I would think you could get away with the osmocote root tabs for ferts from what I hear, but I have not tried them yet.

I have heard excel kills shrimp, and there is no need for it with injected CO2.


----------



## MsNemoShrimp (Apr 25, 2011)

Thank you for all the input so far. I believe the main problem is still the CO2 and Excel making this tank not "bee shrimp" ready. 

If 1 month from now, we only run CO2 at 0.5 - 1 bps and keep the dosing of nitrogen, phosphorous, potassium, and flourish comprehensive everytime we do water changes, would it be a CRS "ready and breeding" tank?


----------



## jkan0228 (Feb 6, 2011)

The most optimal and simple one would be a tank with something like fluval stratum along with some moss etc. Easy and pretty much zero on co2 and ferts.


----------



## sampster5000 (Oct 30, 2010)

You are always going to have trouble with them breeding in a tank that is constantly being injected with CO2 and ferts. This doesnt mean that you cant do it. It means that its going to be very difficult. Make sure to have constant oxygenation when the lights are off or they will all be on their sides when you wake up in the morning. 

So when you say that you want them to breed are you saying that you want them popping out enough babies to make some decent profit?
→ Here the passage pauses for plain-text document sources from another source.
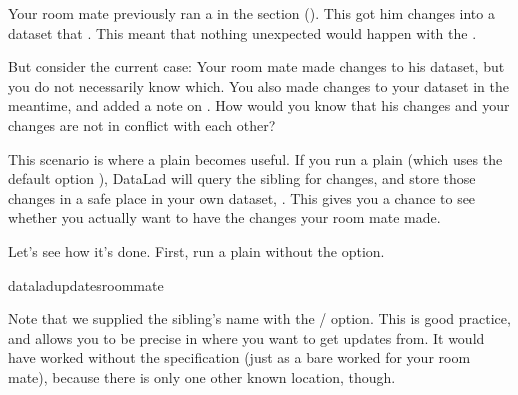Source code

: \sphinxAtStartPar
Your room mate previously ran a  in the section
{\hyperref[\detokenize{basics/101-119-sharelocal4:update}]{}} (). This got him
changes  into a dataset that .
This meant that nothing unexpected would happen with the
.

\sphinxAtStartPar
But consider the current case: Your room mate made changes to his
dataset, but you do not necessarily know which. You also made
changes to your dataset in the meantime, and added a note on
.
How would you know that his changes and
your changes are not in conflict with each other?

\sphinxAtStartPar
This scenario is where a plain  becomes useful.
If you run a plain  (which uses the default option ), DataLad will query the sibling
for changes, and store those changes in a safe place in your own
dataset, .
This gives you a chance to see whether you actually want to have the
changes your room mate made.

\ignorespaces 
\sphinxAtStartPar
Let’s see how it’s done. First, run a plain  without
the  option.

\begin{sphinxVerbatim}[commandchars=\\\{\}]
dataladupdate\PYGZhy{}sroommate
\end{sphinxVerbatim}

\sphinxAtStartPar
Note that we supplied the sibling’s name with the / option.
This is good practice, and allows you to be precise in where you want to get
updates from. It would have worked without the specification (just as a bare
 worked for your room mate), because there is only
one other known location, though.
Or do you just want to know that they are doing well and this can be shown by obvious reproduction? There is no doubt that they can breed in this enviroment but they will not do it as fast as if you set up a tank specifically for them and their needs. It can be hard to make a nice looking breeding tank but you can definitely make it happen!


----------



## jkan0228 (Feb 6, 2011)

I'm goin low tech with crypts and Taiwan moss.


----------



## MsNemoShrimp (Apr 25, 2011)

Finally, a journal of all this work. 
http://www.plantedtank.net/forums/tank-journals-photo-album/149896-miss-mys-mr-aqua-12-gallon.html
Enjoy them guys and perhaps give me feedback on any changes I may need? Thanks! : )


----------



## MsNemoShrimp (Apr 25, 2011)

When can I start adding the white clouds and horned nerites based on my current water parameters in my journal? : )


----------



## MsNemoShrimp (Apr 25, 2011)

How are my current conditions for these new additions?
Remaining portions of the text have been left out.